YOUR TASK
Your answer must be a word-for-word copy of the listing, with all pictures excluded.

SOURCE DATA

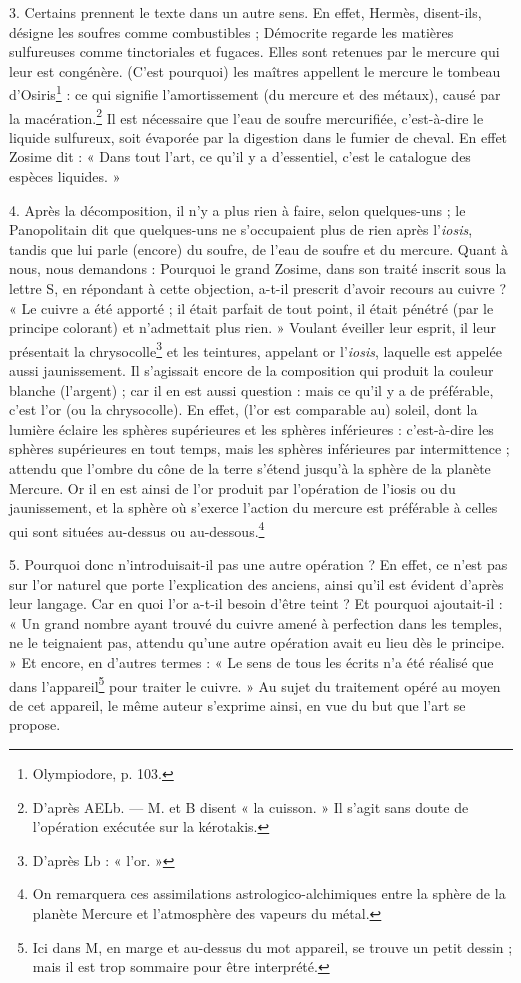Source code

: \documentclass[a4paper, 11pt, oneside, polutonikogreek, french]{article}
\begin{document}
3. Certains prennent le texte dans un autre sens. En effet, Hermès, disent-ils, désigne les soufres comme combustibles ; Démocrite regarde les matières sulfureuses comme tinctoriales et fugaces. Elles sont retenues par le mercure qui leur est congénère. (C'est pourquoi) les maîtres appellent le mercure le tombeau d'Osiris\footnote{Olympiodore, p. 103.} : ce qui signifie l'amortissement (du mercure et des métaux), causé par la macération.\footnote{D'après AELb. --- M. et B disent « la cuisson. » Il s'agit sans doute de l'opération exécutée sur la kérotakis.} Il est nécessaire que l'eau de soufre mercurifiée, c'est-à-dire le liquide sulfureux, soit évaporée par la digestion dans le fumier de cheval. En effet Zosime dit : « Dans tout l'art, ce qu'il y a d'essentiel, c'est le catalogue des espèces liquides. »

4. Après la décomposition, il n'y a plus rien à faire, selon quelques-uns ; le Panopolitain dit que quelques-uns ne s'occupaient plus de rien après l'\emph{iosis}, tandis que lui parle (encore) du soufre, de l'eau de soufre et du mercure. Quant à nous, nous demandons : Pourquoi le grand Zosime, dans son traité inscrit sous la lettre S, en répondant à cette objection, a-t-il prescrit d'avoir recours au cuivre ? « Le cuivre a été apporté ; il était parfait de tout point, il était pénétré (par le principe colorant) et n'admettait plus rien. » Voulant éveiller leur esprit, il leur présentait la chrysocolle\footnote{D'après Lb : « l'or. »} et les teintures, appelant or l'\emph{iosis}, laquelle est appelée aussi jaunissement. Il s'agissait encore de la composition qui produit la couleur blanche (l'argent) ; car il en est aussi question : mais ce qu'il y a de préférable, c'est l'or (ou la chrysocolle). En effet, (l'or est comparable au) soleil, dont la lumière éclaire les sphères supérieures et les sphères inférieures : c'est-à-dire les sphères supérieures en tout temps, mais les sphères inférieures par intermittence ; attendu que l'ombre du cône de la terre s'étend jusqu'à la sphère de la planète Mercure. Or il en est ainsi de l'or produit par l'opération de l'iosis ou du jaunissement, et la sphère où s'exerce l'action du mercure est préférable à celles qui sont situées au-dessus ou au-dessous.\footnote{On remarquera ces assimilations astrologico-alchimiques entre la sphère de la planète Mercure et l'atmosphère des vapeurs du métal.}

5. Pourquoi donc n'introduisait-il pas une autre opération ? En effet, ce n'est pas sur l'or naturel que porte l'explication des anciens, ainsi qu'il est évident d'après leur langage. Car en quoi l'or a-t-il besoin d'être teint ? Et pourquoi ajoutait-il : « Un grand nombre ayant trouvé du cuivre amené à perfection dans les temples, ne le teignaient pas, attendu qu'une autre opération avait eu lieu dès le principe. » Et encore, en d'autres termes : « Le sens de tous les écrits n'a été réalisé que dans l'appareil\footnote{Ici dans M, en marge et au-dessus du mot appareil, se trouve un petit dessin ; mais il est trop sommaire pour être interprété.} pour traiter le cuivre. » Au sujet du traitement opéré au moyen de cet appareil, le même auteur s'exprime ainsi, en vue du but que l'art se propose.
\end{document}
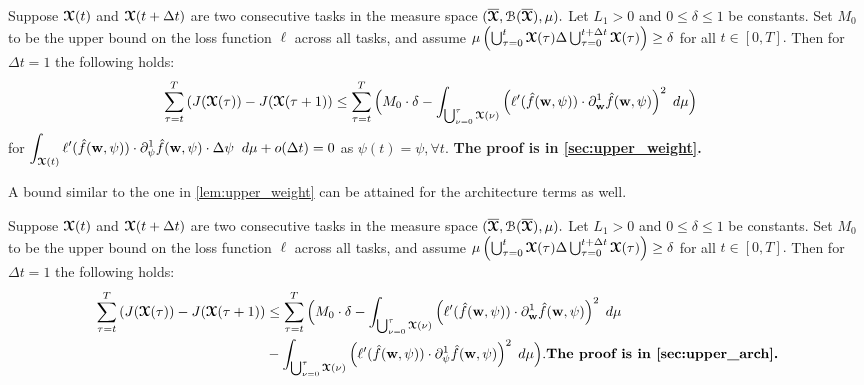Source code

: \begin{lemma}\label{lem:upper_weight}
    Suppose $\tx(t)$ and $\tx(t+\Delta t)$ are two consecutive tasks in the measure space $(\overline{\tx}, \mathcal{B}(\overline{\tx}),\mu).$ Let $L_1>0$ and $0\leq \delta\leq 1$  be constants. Set $M_0$ to be the upper bound on the loss function $\ell$ across all tasks, and assume $\mu\left( \bigcup_{\tau = 0}^{t}\tx(\tau)\Delta \bigcup_{\tau = 0}^{t+\Delta t}\tx(\tau)\right)\geq \delta$ for all $t\in [0,T].$ Then for $\Delta t = 1$ the following holds:
    \begin{align*}
        \sum_{\tau = t}^{T} \left(J(\tx(\tau))-J(\tx(\tau+1)\right)
        & \leq \sum_{\tau =t}^{T} \Big( M_0\cdot \delta - \displaystyle\int_{\bigcup_{\nu = 0}^\tau\tx(\nu)} \left(\ell'(\hat{f}(\weight,\psi))\cdot \partial_{\weight}^1 \hat{f}(\weight,\psi)\right)^2 \hspace{1mm}  d\mu \Big)
    \end{align*}
    for $\displaystyle\int_{\tx(t)} \ell'(\hat{f}(\weight,\psi))\cdot \partial_\psi^1 \hat{f}(\weight,\psi)\cdot \Delta \psi \; \;  d\mu+ o(\Delta t) = 0$ as $\psi(t) = \psi, \forall t.$ \textbf{
    The proof is in \cref{sec:upper_weight}.}
\end{lemma}
A bound similar to the one in \cref{lem:upper_weight} can be attained for the architecture terms as well. 
\begin{lemma}\label{lem:upper_arch}
    Suppose $\tx(t)$ and $\tx(t+\Delta t)$ are two consecutive tasks in the measure space $(\overline{\tx}, \mathcal{B}(\overline{\tx}),\mu).$ Let $L_1>0$ and $0\leq \delta\leq 1$  be constants. Set $M_0$ to be the upper bound on the loss function $\ell$ across all tasks, and assume $\mu\left( \bigcup_{\tau = 0}^{t}\tx(\tau)\Delta \bigcup_{\tau = 0}^{t+\Delta t}\tx(\tau)\right)\geq \delta$ for all $t\in [0,T].$ Then for $\Delta t = 1$ the following holds:
    \begin{align*}
        \sum_{\tau = t}^{T} \left(J(\tx(\tau))-J(\tx(\tau+1)\right)
        & \leq \sum_{\tau =t}^{T} \Big( M_0\cdot \delta - \displaystyle\int_{\bigcup_{\nu = 0}^\tau\tx(\nu)} \left(\ell'(\hat{f}(\weight,\psi))\cdot \partial_{\weight}^1 \hat{f}(\weight,\psi)\right)^2 \hspace{1mm}  d\mu\\
        & -\displaystyle\int_{\bigcup_{\nu = 0}^\tau\tx(\nu)} \left(\ell'(\hat{f}(\weight,\psi))\cdot \partial_\psi^1 \hat{f}(\weight,\psi)\right)^2\hspace{1mm}  d\mu\Big). \textbf{The proof is  in \cref{sec:upper_arch}.}
    \end{align*}
\end{lemma}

REPLY
Source code

: \documentclass[a4paper, 11pt, oneside, polutonikogreek, french]{article}
\begin{document}
3. Certains prennent le texte dans un autre sens. En effet, Hermès, disent-ils, désigne les soufres comme combustibles ; Démocrite regarde les matières sulfureuses comme tinctoriales et fugaces. Elles sont retenues par le mercure qui leur est congénère. (C'est pourquoi) les maîtres appellent le mercure le tombeau d'Osiris\footnote{Olympiodore, p. 103.} : ce qui signifie l'amortissement (du mercure et des métaux), causé par la macération.\footnote{D'après AELb. --- M. et B disent « la cuisson. » Il s'agit sans doute de l'opération exécutée sur la kérotakis.} Il est nécessaire que l'eau de soufre mercurifiée, c'est-à-dire le liquide sulfureux, soit évaporée par la digestion dans le fumier de cheval. En effet Zosime dit : « Dans tout l'art, ce qu'il y a d'essentiel, c'est le catalogue des espèces liquides. »

4. Après la décomposition, il n'y a plus rien à faire, selon quelques-uns ; le Panopolitain dit que quelques-uns ne s'occupaient plus de rien après l'\emph{iosis}, tandis que lui parle (encore) du soufre, de l'eau de soufre et du mercure. Quant à nous, nous demandons : Pourquoi le grand Zosime, dans son traité inscrit sous la lettre S, en répondant à cette objection, a-t-il prescrit d'avoir recours au cuivre ? « Le cuivre a été apporté ; il était parfait de tout point, il était pénétré (par le principe colorant) et n'admettait plus rien. » Voulant éveiller leur esprit, il leur présentait la chrysocolle\footnote{D'après Lb : « l'or. »} et les teintures, appelant or l'\emph{iosis}, laquelle est appelée aussi jaunissement. Il s'agissait encore de la composition qui produit la couleur blanche (l'argent) ; car il en est aussi question : mais ce qu'il y a de préférable, c'est l'or (ou la chrysocolle). En effet, (l'or est comparable au) soleil, dont la lumière éclaire les sphères supérieures et les sphères inférieures : c'est-à-dire les sphères supérieures en tout temps, mais les sphères inférieures par intermittence ; attendu que l'ombre du cône de la terre s'étend jusqu'à la sphère de la planète Mercure. Or il en est ainsi de l'or produit par l'opération de l'iosis ou du jaunissement, et la sphère où s'exerce l'action du mercure est préférable à celles qui sont situées au-dessus ou au-dessous.\footnote{On remarquera ces assimilations astrologico-alchimiques entre la sphère de la planète Mercure et l'atmosphère des vapeurs du métal.}

5. Pourquoi donc n'introduisait-il pas une autre opération ? En effet, ce n'est pas sur l'or naturel que porte l'explication des anciens, ainsi qu'il est évident d'après leur langage. Car en quoi l'or a-t-il besoin d'être teint ? Et pourquoi ajoutait-il : « Un grand nombre ayant trouvé du cuivre amené à perfection dans les temples, ne le teignaient pas, attendu qu'une autre opération avait eu lieu dès le principe. » Et encore, en d'autres termes : « Le sens de tous les écrits n'a été réalisé que dans l'appareil\footnote{Ici dans M, en marge et au-dessus du mot appareil, se trouve un petit dessin ; mais il est trop sommaire pour être interprété.} pour traiter le cuivre. » Au sujet du traitement opéré au moyen de cet appareil, le même auteur s'exprime ainsi, en vue du but que l'art se propose.
\end{document}
Source code

: \begin{lemma}\label{lem:upper_weight}
    Suppose $\tx(t)$ and $\tx(t+\Delta t)$ are two consecutive tasks in the measure space $(\overline{\tx}, \mathcal{B}(\overline{\tx}),\mu).$ Let $L_1>0$ and $0\leq \delta\leq 1$  be constants. Set $M_0$ to be the upper bound on the loss function $\ell$ across all tasks, and assume $\mu\left( \bigcup_{\tau = 0}^{t}\tx(\tau)\Delta \bigcup_{\tau = 0}^{t+\Delta t}\tx(\tau)\right)\geq \delta$ for all $t\in [0,T].$ Then for $\Delta t = 1$ the following holds:
    \begin{align*}
        \sum_{\tau = t}^{T} \left(J(\tx(\tau))-J(\tx(\tau+1)\right)
        & \leq \sum_{\tau =t}^{T} \Big( M_0\cdot \delta - \displaystyle\int_{\bigcup_{\nu = 0}^\tau\tx(\nu)} \left(\ell'(\hat{f}(\weight,\psi))\cdot \partial_{\weight}^1 \hat{f}(\weight,\psi)\right)^2 \hspace{1mm}  d\mu \Big)
    \end{align*}
    for $\displaystyle\int_{\tx(t)} \ell'(\hat{f}(\weight,\psi))\cdot \partial_\psi^1 \hat{f}(\weight,\psi)\cdot \Delta \psi \; \;  d\mu+ o(\Delta t) = 0$ as $\psi(t) = \psi, \forall t.$ \textbf{
    The proof is in \cref{sec:upper_weight}.}
\end{lemma}
A bound similar to the one in \cref{lem:upper_weight} can be attained for the architecture terms as well. 
\begin{lemma}\label{lem:upper_arch}
    Suppose $\tx(t)$ and $\tx(t+\Delta t)$ are two consecutive tasks in the measure space $(\overline{\tx}, \mathcal{B}(\overline{\tx}),\mu).$ Let $L_1>0$ and $0\leq \delta\leq 1$  be constants. Set $M_0$ to be the upper bound on the loss function $\ell$ across all tasks, and assume $\mu\left( \bigcup_{\tau = 0}^{t}\tx(\tau)\Delta \bigcup_{\tau = 0}^{t+\Delta t}\tx(\tau)\right)\geq \delta$ for all $t\in [0,T].$ Then for $\Delta t = 1$ the following holds:
    \begin{align*}
        \sum_{\tau = t}^{T} \left(J(\tx(\tau))-J(\tx(\tau+1)\right)
        & \leq \sum_{\tau =t}^{T} \Big( M_0\cdot \delta - \displaystyle\int_{\bigcup_{\nu = 0}^\tau\tx(\nu)} \left(\ell'(\hat{f}(\weight,\psi))\cdot \partial_{\weight}^1 \hat{f}(\weight,\psi)\right)^2 \hspace{1mm}  d\mu\\
        & -\displaystyle\int_{\bigcup_{\nu = 0}^\tau\tx(\nu)} \left(\ell'(\hat{f}(\weight,\psi))\cdot \partial_\psi^1 \hat{f}(\weight,\psi)\right)^2\hspace{1mm}  d\mu\Big). \textbf{The proof is  in \cref{sec:upper_arch}.}
    \end{align*}
\end{lemma}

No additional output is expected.